John, Paul, George & Ben
- Author: Lane Smith
- Cover artist: Lane Smith
- Language: English
- Subject: The Founding Fathers
- Genre: United States history
- Publisher: Hyperion Books
- Publication date: 2006
- Publication place: United States
- Pages: 40
- ISBN: 978-0-7868-4893-5
- OCLC: 61821924
- Dewey Decimal: [E] 22
- LC Class: PZ7.S6538 Jo 2006

= John, Paul, George & Ben =

Book by Lane Smith

John, Paul, George & Ben is a children's picture book written and illustrated by American illustrator Lane Smith. Released in 2006 through Hyperion Books, it tells the story of five of the Founding Fathers of American independence: John Hancock, Paul Revere, George Washington, Benjamin Franklin and Thomas Jefferson. The book describes each of them to be independent, bold, honest, clever, or noisy. The name of the book is a parody of the names of the members of the British band The Beatles; John, Paul, George and Ringo, with Ben replacing Ringo.

==Reception==
School Library Journal (SLJ) referred to John, Paul, George & Ben as an "entertaining romp through American history", while Booklist's Carolyn Phelan called it "deftly drawn, witty, and instantly appealing". Elizabeth Bush, writing for The Bulletin of the Center for Children's Books, praised Smith for "out-legend[ing] the legends with his broad parodies of early adulatory histories", and Publishers Weekly (PW) recommended the book "for those constitutionally opposed to history lessons".

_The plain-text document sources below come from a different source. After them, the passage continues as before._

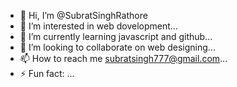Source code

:- 👋 Hi, I’m @SubratSinghRathore
- 👀 I’m interested in web dovelopment...
- 🌱 I’m currently learning javascript and github...
- 💞️ I’m looking to collaborate on web designing...
- 📫 How to reach me subratsingh777@gmail.com...
- ⚡ Fun fact: ...

<!---
SubratSinghRathore/SubratSinghRathore is a ✨ special ✨ repository because its `README.md` (this file) appears on your GitHub profile.
You can click the Preview link to take a look at your changes.
--->
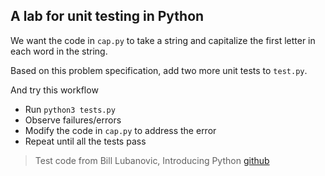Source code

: ## A lab for unit testing in Python

We want the code in `cap.py` to take a string and capitalize the first letter
in each word in the string.

Based on this problem specification, add two more unit tests to `test.py`.

And try this workflow
  * Run `python3 tests.py` 
  * Observe failures/errors
  * Modify the code in `cap.py` to address the error
  * Repeat until all the tests pass

> Test code from Bill Lubanovic, Introducing Python 
[github](https://github.com/madscheme/introducing-python)
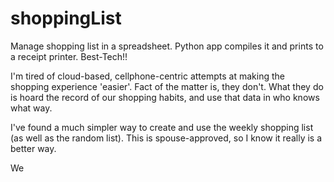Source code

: # shoppingList
Manage shopping list in a spreadsheet. Python app compiles it and prints to a receipt printer.  Best-Tech!!

I'm tired of cloud-based, cellphone-centric attempts at making the shopping experience 'easier'. Fact of the matter is, they don't. What they do is hoard the record of our shopping habits, and use that data in who knows what way.

I've found a much simpler way to create and use the weekly shopping list (as well as the random list). This is spouse-approved, so I know it really is a better way.

We 
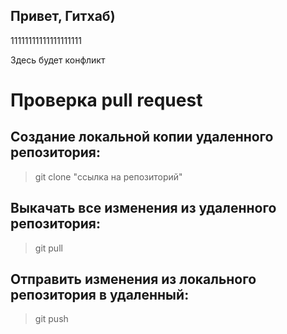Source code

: ## Привет, Гитхаб)

11111111111111111111

Здесь будет конфликт

# **Проверка pull request**

## Создание локальной копии удаленного репозитория:

> git clone "ссылка на репозиторий"

## Выкачать все изменения из удаленного репозитория:

> git pull

## Отправить изменения из локального репозитория в удаленный:

> git push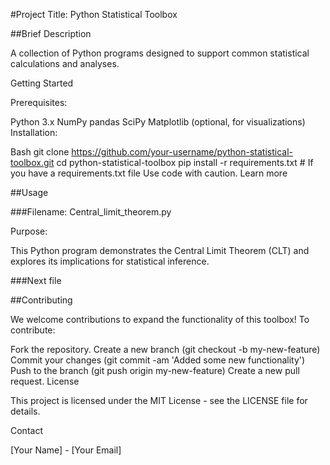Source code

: #Project Title: Python Statistical Toolbox

##Brief Description

A collection of Python programs designed to support common statistical calculations and analyses.

Getting Started

Prerequisites:

Python 3.x
NumPy
pandas
SciPy
Matplotlib (optional, for visualizations)
Installation:

Bash
git clone https://github.com/your-username/python-statistical-toolbox.git
cd python-statistical-toolbox
pip install -r requirements.txt  # If you have a requirements.txt file
Use code with caution. Learn more

##Usage

###Filename: Central_limit_theorem.py

Purpose:

This Python program demonstrates the Central Limit Theorem (CLT) and explores its implications for statistical inference.

###Next file

##Contributing

We welcome contributions to expand the functionality of this toolbox! To contribute:

Fork the repository.
Create a new branch (git checkout -b my-new-feature)
Commit your changes (git commit -am 'Added some new functionality')
Push to the branch (git push origin my-new-feature)
Create a new pull request.
License

This project is licensed under the MIT License - see the LICENSE file for details.

Contact

[Your Name] - [Your Email]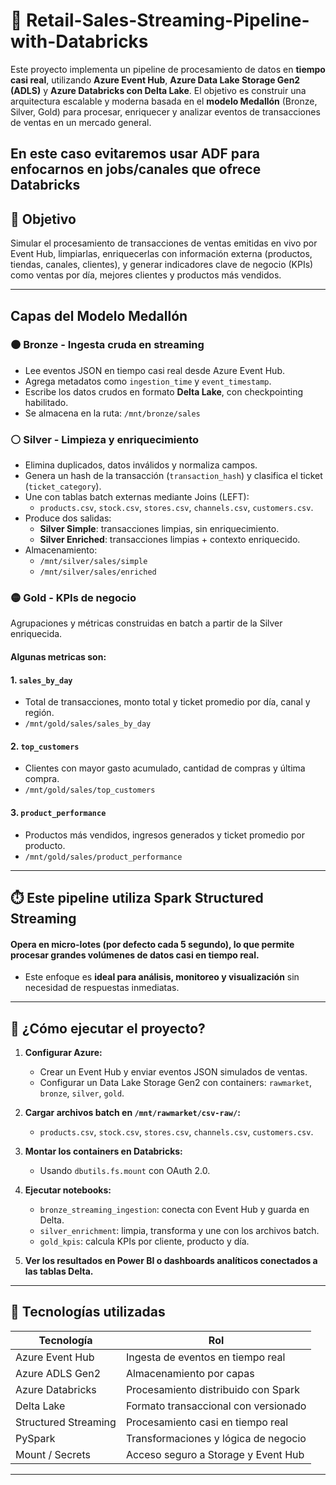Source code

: # 🔷 Retail-Sales-Streaming-Pipeline-with-Databricks

Este proyecto implementa un pipeline de procesamiento de datos en **tiempo casi real**, utilizando **Azure Event Hub**, **Azure Data Lake Storage Gen2 (ADLS)** y **Azure Databricks con Delta Lake**. El objetivo es construir una arquitectura escalable y moderna basada en el **modelo Medallón** (Bronze, Silver, Gold) para procesar, enriquecer y analizar eventos de transacciones de ventas en un mercado general.

En este caso evitaremos usar ADF para enfocarnos en **jobs/canales** que ofrece Databricks
---

## 📌 Objetivo

Simular el procesamiento de transacciones de ventas emitidas en vivo por Event Hub, limpiarlas, enriquecerlas con información externa (productos, tiendas, canales, clientes), y generar indicadores clave de negocio (KPIs) como ventas por día, mejores clientes y productos más vendidos.

---

##  Capas del Modelo Medallón

### 🟤 Bronze - Ingesta cruda en streaming
- Lee eventos JSON en tiempo casi real desde Azure Event Hub.
- Agrega metadatos como `ingestion_time` y `event_timestamp`.
- Escribe los datos crudos en formato **Delta Lake**, con checkpointing habilitado.
- Se almacena en la ruta: `/mnt/bronze/sales`

### ⚪ Silver - Limpieza y enriquecimiento
- Elimina duplicados, datos inválidos y normaliza campos.
- Genera un hash de la transacción (`transaction_hash`) y clasifica el ticket (`ticket_category`).
- Une con tablas batch externas mediante Joins (LEFT):
  - `products.csv`, `stock.csv`, `stores.csv`, `channels.csv`, `customers.csv`.
- Produce dos salidas:
  - **Silver Simple**: transacciones limpias, sin enriquecimiento.
  - **Silver Enriched**: transacciones limpias + contexto enriquecido.
- Almacenamiento:
  - `/mnt/silver/sales/simple`
  - `/mnt/silver/sales/enriched`

### 🟡 Gold - KPIs de negocio
Agrupaciones y métricas construidas en batch a partir de la Silver enriquecida.

#### Algunas metricas son:
#### 1. `sales_by_day`
- Total de transacciones, monto total y ticket promedio por día, canal y región.
- `/mnt/gold/sales/sales_by_day`

#### 2. `top_customers`
- Clientes con mayor gasto acumulado, cantidad de compras y última compra.
- `/mnt/gold/sales/top_customers`

#### 3. `product_performance`
- Productos más vendidos, ingresos generados y ticket promedio por producto.
- `/mnt/gold/sales/product_performance`
---

## ⏱️ Este pipeline utiliza **Spark Structured Streaming** 
#### Opera en **micro-lotes** (por defecto cada 5 segundo), lo que permite procesar grandes volúmenes de datos casi en tiempo real.
- Este enfoque es **ideal para análisis, monitoreo y visualización** sin necesidad de respuestas inmediatas.

---

## 🚀 ¿Cómo ejecutar el proyecto?

1. **Configurar Azure:**
   - Crear un Event Hub y enviar eventos JSON simulados de ventas.
   - Configurar un Data Lake Storage Gen2 con containers: `rawmarket`, `bronze`, `silver`, `gold`.

2. **Cargar archivos batch en `/mnt/rawmarket/csv-raw/`:**
   - `products.csv`, `stock.csv`, `stores.csv`, `channels.csv`, `customers.csv`.

3. **Montar los containers en Databricks:**
   - Usando `dbutils.fs.mount` con OAuth 2.0.

4. **Ejecutar notebooks:**
   - `bronze_streaming_ingestion`: conecta con Event Hub y guarda en Delta.
   - `silver_enrichment`: limpia, transforma y une con los archivos batch.
   - `gold_kpis`: calcula KPIs por cliente, producto y día.

5. **Ver los resultados en Power BI o dashboards analíticos conectados a las tablas Delta.**

---

## 🧰 Tecnologías utilizadas

| Tecnología         | Rol                                  |
|-------------------|---------------------------------------|
| Azure Event Hub    | Ingesta de eventos en tiempo real     |
| Azure ADLS Gen2    | Almacenamiento por capas              |
| Azure Databricks   | Procesamiento distribuido con Spark   |
| Delta Lake         | Formato transaccional con versionado  |
| Structured Streaming | Procesamiento casi en tiempo real     |
| PySpark            | Transformaciones y lógica de negocio  |
| Mount / Secrets    | Acceso seguro a Storage y Event Hub   |

---

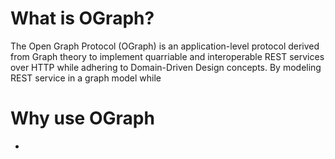 # What is OGraph?

The Open Graph Protocol (OGraph) is an application-level protocol derived from Graph theory to implement quarriable and interoperable REST services over HTTP while adhering to Domain-Driven Design concepts. By modeling REST service in a graph model while 



# Why use OGraph

- 

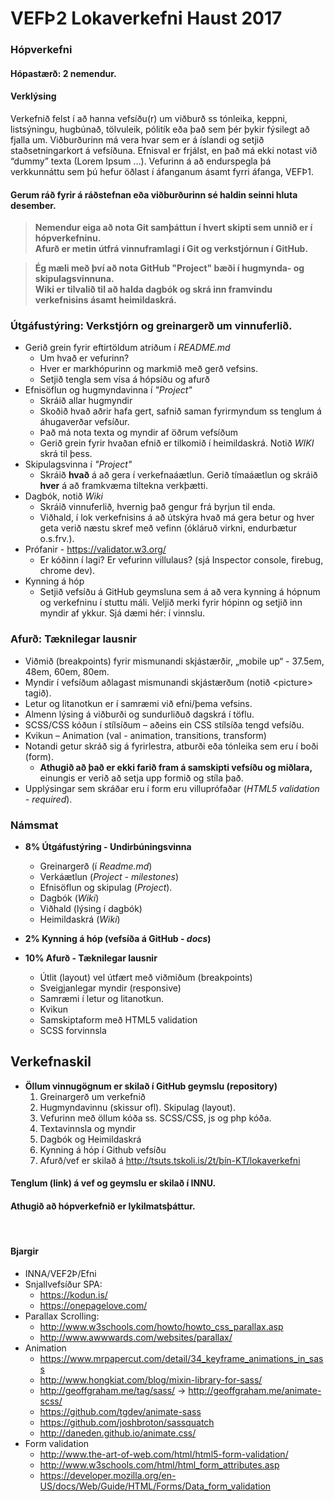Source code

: # VEFÞ2 Lokaverkefni Haust 2017
### Hópverkefni
#### Hópastærð: 2 nemendur.
#### Verklýsing
Verkefnið felst í að hanna vefsíðu(r) um viðburð ss tónleika, keppni, listsýningu, hugbúnað, tölvuleik, pólitík eða það sem þér þykir fýsilegt að fjalla um.  Viðburðurinn má vera hvar sem er á íslandi og setjið staðsetningarkort á vefsíðuna.  Efnisval er frjálst, en það má ekki notast við “dummy” texta (Lorem Ipsum  …).   Vefurinn á að endurspegla þá verkkunnáttu sem þú hefur öðlast í áfanganum ásamt fyrri áfanga, VEFÞ1.  
#### Gerum ráð fyrir á ráðstefnan eða viðburðurinn sé haldin seinni hluta desember.

> **Nemendur eiga að nota Git samþáttun í hvert skipti sem unnið er í hópverkefninu.**<br>
> **Afurð er metin útfrá vinnuframlagi í Git og verkstjórnun í GitHub.**

> **Ég mæli með því að nota GitHub "Project" bæði í hugmynda- og skipulagsvinnuna.** <br>
> **Wiki er tilvalið til að halda dagbók og skrá inn framvindu verkefnisins ásamt heimildaskrá.**

### Útgáfustýring:  Verkstjórn og greinargerð um vinnuferlið.

* Gerið grein fyrir eftirtöldum atriðum í _README.md_ 
  * Um hvað er vefurinn?   
  * Hver er markhópurinn og markmið með gerð vefsins.
  * Setjið tengla sem vísa á hópsíðu og afurð
* Efnisöflun og hugmyndavinna í _"Project"_
  * Skráið allar hugmyndir  
  * Skoðið hvað aðrir hafa gert, safnið saman fyrirmyndum ss tenglum á áhugaverðar vefsíður.  
  * Það má nota texta og myndir af öðrum vefsíðum 
  * Gerið grein fyrir hvaðan efnið er tilkomið í heimildaskrá. Notið _WIKI_ skrá til þess.
* Skipulagsvinna í _"Project"_
  * Skráið **hvað** á að gera í verkefnaáætlun. Gerið tímaáætlun og skráið **hver** á að framkvæma tiltekna verkþætti.
* Dagbók, notið _Wiki_ 
  * Skráið vinnuferlið, hvernig það gengur frá byrjun til enda.
  * Viðhald, í lok verkefnisins á að útskýra hvað má gera betur og hver geta verið næstu skref með vefinn (ókláruð virkni, endurbætur o.s.frv.).
* Prófanir - https://validator.w3.org/
  *  Er kóðinn í lagi? Er vefurinn villulaus?  (sjá Inspector console, firebug, chrome dev). 
* Kynning á hóp
  * Setjið vefsíðu á GitHub geymsluna sem á að vera kynning á hópnum og verkefninu í stuttu máli. Veljið merki fyrir hópinn og setjið inn myndir af ykkur. Sjá dæmi hér:  í vinnslu.


### Afurð:  Tæknilegar lausnir

* Viðmið (breakpoints) fyrir mismunandi skjástærðir, „mobile up“ - 37.5em, 48em, 60em, 80em.
* Myndir í vefsíðum aðlagast mismunandi skjástærðum (notið &lt;picture&gt; tagið).
* Letur og litanotkun er í samræmi við efni/þema vefsins.
* Almenn lýsing á viðburði og sundurliðuð dagskrá í töflu.
* SCSS/CSS kóðun í stílsíðum – aðeins ein CSS stílsíða tengd vefsíðu.
* Kvikun – Animation  (val - animation, transitions, transform)
* Notandi getur skráð sig á fyrirlestra, atburði eða tónleika sem eru í boði (form). 
  * **Athugið að það er ekki farið fram á samskipti vefsíðu og miðlara,** einungis er verið að setja upp formið og stíla það.
* Upplýsingar sem skráðar eru í form eru villuprófaðar (_HTML5 validation - required_).

### Námsmat 

* **8% Útgáfustýring - Undirbúningsvinna**
  *  Greinargerð (í _Readme.md_)
  *  Verkáætlun (_Project - milestones_)
  *  Efnisöflun og skipulag (_Project_).  
  *  Dagbók (_Wiki_)
  *  Viðhald (lýsing í dagbók)
  *  Heimildaskrá (_Wiki_)

*  **2% Kynning á hóp (vefsíða á GitHub - _docs_)**


* **10%   Afurð - Tæknilegar lausnir**
  * Útlit (layout) vel útfært með viðmiðum (breakpoints) 
  * Sveigjanlegar myndir (responsive)
  * Samræmi í letur og litanotkun. 
  * Kvikun 
  * Samskiptaform með HTML5 validation
  * SCSS forvinnsla

## Verkefnaskil
  * **Öllum vinnugögnum  er skilað í GitHub geymslu (repository)**
    1. Greinargerð um verkefnið
    2. Hugmyndavinnu (skissur ofl). Skipulag (layout). 
    3. Vefurinn með öllum kóða ss. SCSS/CSS, js og php kóða.
    4. Textavinnsla og myndir
    5. Dagbók og Heimildaskrá 
    6. Kynning á hóp í Github vefsíðu
    7. Afurð/vef er skilað á http://tsuts.tskoli.is/2t/þín-KT/lokaverkefni

#### Tenglum (link) á vef og geymslu er skilað í INNU.  
#### Athugið að hópverkefnið er lykilmatsþáttur. 
 
#### Bjargir 

* INNA/VEF2Þ/Efni 
* Snjallvefsíður SPA: 
  * https://kodun.is/     
  * https://onepagelove.com/   
* Parallax Scrolling: 
  * http://www.w3schools.com/howto/howto_css_parallax.asp
  * http://www.awwwards.com/websites/parallax/
* Animation
  * https://www.mrpapercut.com/detail/34_keyframe_animations_in_sass
  * http://www.hongkiat.com/blog/mixin-library-for-sass/
  * http://geoffgraham.me/tag/sass/ -> http://geoffgraham.me/animate-scss/
  * https://github.com/tgdev/animate-sass
  * https://github.com/joshbroton/sassquatch
  * http://daneden.github.io/animate.css/
* Form validation
  * http://www.the-art-of-web.com/html/html5-form-validation/
  * http://www.w3schools.com/html/html_form_attributes.asp
  * https://developer.mozilla.org/en-US/docs/Web/Guide/HTML/Forms/Data_form_validation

According to Biography's Barbara Feinberg, "Smith's witty text and illustrations bring new life". PW specifically pointed out the "True or False section" at the back of the book, which they found to be "as hilarious as it is informative" and "a wonderful complement to this singular blend of parody and historically accurate events". Kirkus Reviews similarly referred to the "True or False section" as "pretty funny" but indicated that Smith's "text lacks his sometime partner Jon Scieszka’s focus". They explained, "While there is a hallowed place for irreverence in children’s literature, one might wish for a work that more evenly balances humor with substance".

Multiple reviewers discussed the book's artwork, with Kirkus Reviews praising the "faux-antiqued illustrations", which they found to "deliver bucket-loads of zany energy". SLJ highlighted how the "gleeful pen-and-ink and collage artwork evokes the era and shows the lads' antics". Similarly, Bush referred to Smith's "visual play on colonial artwork" as "pretty darn clever". According to Bush, most readers should recognize "the little founders' caricatures", which "are unmistakably based on well-known paintings", and "readers in the know will enjoy searching out more subtle references", including "Beatles allusions, like the title," which PW noted "are mercifully few but well-placed".

Phelan critiqued the book, noting that "the title offers a clue that Smith is winking at adults, but as good a joke as it is, most children just won't get it". They further explained, "The artwork and design are excellent and adults will chortle, but this book seems likely to confuse children unfamiliar with the period. Kids will need to know actual, factual American history to appreciate what's going on."

==Awards and honors==
John, Paul, George & Ben is a Junior Library Guild book. It was named one of the best non-fiction children's books of 2006 by The Horn Book Magazine, The Bulletin of the Center for Children's Books, Chicago Public Library, Child, Miami Herald, Parenting, Publishers Weekly, San Francisco Chronicle, School Library Journal, and St. Louis Post-Dispatch The New York Times also included it on their list of the best illustrated books of the year.

John, Paul, George & Ben was a New York Times and Publishers Weekly bestseller.

Awards for John, Paul, George & Ben
| Year | Award | Result | Ref. |
|---|---|---|---|
|  | Oppenheim Toy Portfolio Platinum Book Award | Winner | ^{[citation needed]} |
|  | Quill Award | Nominee | ^{[citation needed]} |
|  | New York Bookbinders Design Merit Award |  | ^{[citation needed]} |
| 2007 | Zena Sutherland Award for Best Overall | Winner |  |
| 2007 | Zena Sutherland Award for Best Text | Winner |  |

==Adaptations==
In 2007, Weston Woods Studios adapted the book to an animated film narrated by James Earl Jones.

That year, Booklist included the film on their Booklist Editors' Choice for Media list. The following year, the Association for Library Service to Children included it on their annual list of Notable Children's Videos.